Every line in the data below that has the word "results" should be returned.

Collected data
···

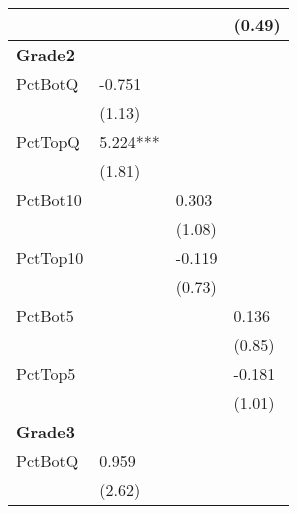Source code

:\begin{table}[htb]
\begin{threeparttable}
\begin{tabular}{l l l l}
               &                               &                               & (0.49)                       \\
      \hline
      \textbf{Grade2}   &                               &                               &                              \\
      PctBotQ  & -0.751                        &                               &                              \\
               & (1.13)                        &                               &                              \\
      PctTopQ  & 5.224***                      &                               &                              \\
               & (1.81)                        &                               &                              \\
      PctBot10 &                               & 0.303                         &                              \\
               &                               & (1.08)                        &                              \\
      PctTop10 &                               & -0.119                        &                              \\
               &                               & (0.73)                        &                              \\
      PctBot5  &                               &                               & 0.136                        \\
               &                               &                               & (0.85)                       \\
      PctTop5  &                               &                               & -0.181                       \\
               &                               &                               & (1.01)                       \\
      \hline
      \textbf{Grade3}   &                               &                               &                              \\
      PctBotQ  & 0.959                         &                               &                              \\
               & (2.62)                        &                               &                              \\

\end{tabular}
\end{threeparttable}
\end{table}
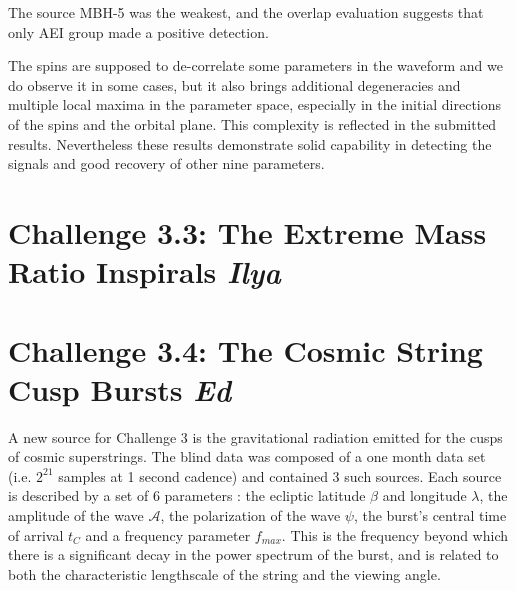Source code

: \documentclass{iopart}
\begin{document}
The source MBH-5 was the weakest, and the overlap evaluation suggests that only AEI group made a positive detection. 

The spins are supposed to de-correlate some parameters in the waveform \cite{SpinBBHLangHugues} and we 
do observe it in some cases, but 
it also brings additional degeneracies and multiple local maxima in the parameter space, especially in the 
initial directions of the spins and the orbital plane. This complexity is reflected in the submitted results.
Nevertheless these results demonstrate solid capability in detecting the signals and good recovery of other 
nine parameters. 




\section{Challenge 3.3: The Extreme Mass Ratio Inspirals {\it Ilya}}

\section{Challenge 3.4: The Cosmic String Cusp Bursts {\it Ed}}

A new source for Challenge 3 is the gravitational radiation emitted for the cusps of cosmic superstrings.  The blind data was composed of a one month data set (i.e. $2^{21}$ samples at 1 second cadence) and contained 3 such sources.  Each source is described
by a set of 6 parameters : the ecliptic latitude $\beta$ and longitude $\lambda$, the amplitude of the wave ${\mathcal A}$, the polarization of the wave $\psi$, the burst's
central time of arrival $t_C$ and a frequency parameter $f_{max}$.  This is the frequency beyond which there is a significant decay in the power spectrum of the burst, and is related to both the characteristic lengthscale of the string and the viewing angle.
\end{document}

···

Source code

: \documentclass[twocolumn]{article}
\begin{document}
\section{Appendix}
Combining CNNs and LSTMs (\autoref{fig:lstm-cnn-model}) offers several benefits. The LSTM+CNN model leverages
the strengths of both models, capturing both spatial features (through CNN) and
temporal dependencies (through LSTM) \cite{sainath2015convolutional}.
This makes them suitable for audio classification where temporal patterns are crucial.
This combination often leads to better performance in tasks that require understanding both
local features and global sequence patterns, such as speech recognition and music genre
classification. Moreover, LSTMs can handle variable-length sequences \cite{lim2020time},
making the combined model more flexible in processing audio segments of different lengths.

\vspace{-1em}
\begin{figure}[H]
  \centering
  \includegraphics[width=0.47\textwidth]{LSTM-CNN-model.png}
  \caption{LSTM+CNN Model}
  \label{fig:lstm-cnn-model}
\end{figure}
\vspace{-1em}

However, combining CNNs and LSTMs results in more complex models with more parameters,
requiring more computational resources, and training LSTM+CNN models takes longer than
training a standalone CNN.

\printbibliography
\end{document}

···

• _Output for this task_:
initial directions of the spins and the orbital plane. This complexity is reflected in the submitted results.
Nevertheless these results demonstrate solid capability in detecting the signals and good recovery of other 
However, combining CNNs and LSTMs results in more complex models with more parameters,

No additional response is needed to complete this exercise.